**What is needed**
Copy exactly the stretch of data below from the line with "Great! Now, let's" through the line with "# 3. Implement some babysteps", including both of those lines.
***** Supplied information
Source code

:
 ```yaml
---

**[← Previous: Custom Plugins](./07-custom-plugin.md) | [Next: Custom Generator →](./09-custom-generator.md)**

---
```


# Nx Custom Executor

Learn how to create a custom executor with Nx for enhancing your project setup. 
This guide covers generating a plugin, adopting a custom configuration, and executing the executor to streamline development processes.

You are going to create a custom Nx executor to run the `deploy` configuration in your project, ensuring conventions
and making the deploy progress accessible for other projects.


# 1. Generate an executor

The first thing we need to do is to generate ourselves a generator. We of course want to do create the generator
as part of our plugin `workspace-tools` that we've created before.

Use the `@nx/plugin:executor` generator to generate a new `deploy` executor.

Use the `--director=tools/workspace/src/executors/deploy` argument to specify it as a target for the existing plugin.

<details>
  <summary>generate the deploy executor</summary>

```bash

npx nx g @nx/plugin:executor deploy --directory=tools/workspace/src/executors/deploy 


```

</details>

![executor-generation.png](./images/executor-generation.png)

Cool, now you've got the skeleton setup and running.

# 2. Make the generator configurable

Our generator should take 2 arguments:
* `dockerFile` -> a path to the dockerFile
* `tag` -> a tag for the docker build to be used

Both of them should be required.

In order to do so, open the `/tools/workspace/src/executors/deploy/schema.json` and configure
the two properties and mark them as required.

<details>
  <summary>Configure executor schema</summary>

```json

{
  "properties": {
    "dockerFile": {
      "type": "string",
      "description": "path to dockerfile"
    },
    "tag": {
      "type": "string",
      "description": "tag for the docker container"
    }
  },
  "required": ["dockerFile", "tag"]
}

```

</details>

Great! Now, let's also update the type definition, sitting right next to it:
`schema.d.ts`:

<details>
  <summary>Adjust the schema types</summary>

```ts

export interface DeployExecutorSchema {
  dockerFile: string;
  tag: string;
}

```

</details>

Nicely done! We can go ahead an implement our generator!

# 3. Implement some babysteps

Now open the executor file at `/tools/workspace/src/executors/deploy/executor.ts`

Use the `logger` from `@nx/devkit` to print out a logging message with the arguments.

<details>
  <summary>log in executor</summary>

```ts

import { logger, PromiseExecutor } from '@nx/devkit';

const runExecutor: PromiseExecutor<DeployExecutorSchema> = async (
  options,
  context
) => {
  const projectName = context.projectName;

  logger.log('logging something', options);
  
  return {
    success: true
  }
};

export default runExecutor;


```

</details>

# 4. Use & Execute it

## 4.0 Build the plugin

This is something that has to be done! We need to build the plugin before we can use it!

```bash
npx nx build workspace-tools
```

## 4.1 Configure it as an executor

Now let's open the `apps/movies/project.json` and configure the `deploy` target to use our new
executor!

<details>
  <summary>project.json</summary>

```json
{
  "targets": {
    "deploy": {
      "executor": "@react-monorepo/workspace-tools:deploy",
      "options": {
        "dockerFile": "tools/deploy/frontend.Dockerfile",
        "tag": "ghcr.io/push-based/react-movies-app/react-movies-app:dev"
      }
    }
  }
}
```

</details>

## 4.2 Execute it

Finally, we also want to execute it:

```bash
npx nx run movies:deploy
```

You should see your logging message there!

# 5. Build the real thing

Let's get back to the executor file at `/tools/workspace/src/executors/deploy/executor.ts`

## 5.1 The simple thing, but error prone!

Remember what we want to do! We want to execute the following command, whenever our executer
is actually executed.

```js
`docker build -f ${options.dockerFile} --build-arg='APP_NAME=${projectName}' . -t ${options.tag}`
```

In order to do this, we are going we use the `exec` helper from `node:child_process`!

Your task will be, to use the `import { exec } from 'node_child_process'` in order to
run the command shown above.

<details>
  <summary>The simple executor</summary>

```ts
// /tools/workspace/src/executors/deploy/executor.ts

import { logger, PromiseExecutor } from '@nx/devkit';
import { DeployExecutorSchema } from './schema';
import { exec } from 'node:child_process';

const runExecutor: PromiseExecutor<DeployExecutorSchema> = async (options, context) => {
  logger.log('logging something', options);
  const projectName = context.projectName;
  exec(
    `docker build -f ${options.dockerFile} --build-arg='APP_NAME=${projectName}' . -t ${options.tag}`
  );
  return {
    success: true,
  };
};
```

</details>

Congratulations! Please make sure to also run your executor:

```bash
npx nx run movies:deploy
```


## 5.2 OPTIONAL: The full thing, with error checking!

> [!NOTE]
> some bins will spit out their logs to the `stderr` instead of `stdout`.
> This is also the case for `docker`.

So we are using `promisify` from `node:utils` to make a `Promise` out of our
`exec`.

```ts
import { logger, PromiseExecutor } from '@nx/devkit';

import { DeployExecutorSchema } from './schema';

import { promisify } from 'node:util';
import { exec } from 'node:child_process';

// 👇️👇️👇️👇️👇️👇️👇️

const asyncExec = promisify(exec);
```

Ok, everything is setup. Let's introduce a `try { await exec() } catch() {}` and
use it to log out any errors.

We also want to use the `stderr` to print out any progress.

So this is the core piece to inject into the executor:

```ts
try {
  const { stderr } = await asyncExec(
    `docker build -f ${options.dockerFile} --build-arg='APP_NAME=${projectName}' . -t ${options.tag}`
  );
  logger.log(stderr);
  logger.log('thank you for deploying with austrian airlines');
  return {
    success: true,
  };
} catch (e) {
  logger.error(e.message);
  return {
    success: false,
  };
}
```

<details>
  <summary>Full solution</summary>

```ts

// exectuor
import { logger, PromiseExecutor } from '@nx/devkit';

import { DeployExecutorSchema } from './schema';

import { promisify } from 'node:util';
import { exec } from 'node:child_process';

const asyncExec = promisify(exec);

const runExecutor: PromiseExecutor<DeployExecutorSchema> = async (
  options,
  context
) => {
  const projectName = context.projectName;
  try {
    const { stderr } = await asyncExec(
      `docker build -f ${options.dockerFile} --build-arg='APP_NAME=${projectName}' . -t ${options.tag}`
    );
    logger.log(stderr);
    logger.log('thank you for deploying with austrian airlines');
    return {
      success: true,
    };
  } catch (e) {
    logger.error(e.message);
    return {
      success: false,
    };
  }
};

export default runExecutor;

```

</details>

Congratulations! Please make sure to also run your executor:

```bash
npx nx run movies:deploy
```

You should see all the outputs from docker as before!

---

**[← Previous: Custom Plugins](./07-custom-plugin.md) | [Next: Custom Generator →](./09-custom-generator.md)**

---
**********
**Completed exercise**
Great! Now, let's also update the type definition, sitting right next to it:
`schema.d.ts`:

<details>
  <summary>Adjust the schema types</summary>

```ts

export interface DeployExecutorSchema {
  dockerFile: string;
  tag: string;
}

```

</details>

Nicely done! We can go ahead an implement our generator!

# 3. Implement some babysteps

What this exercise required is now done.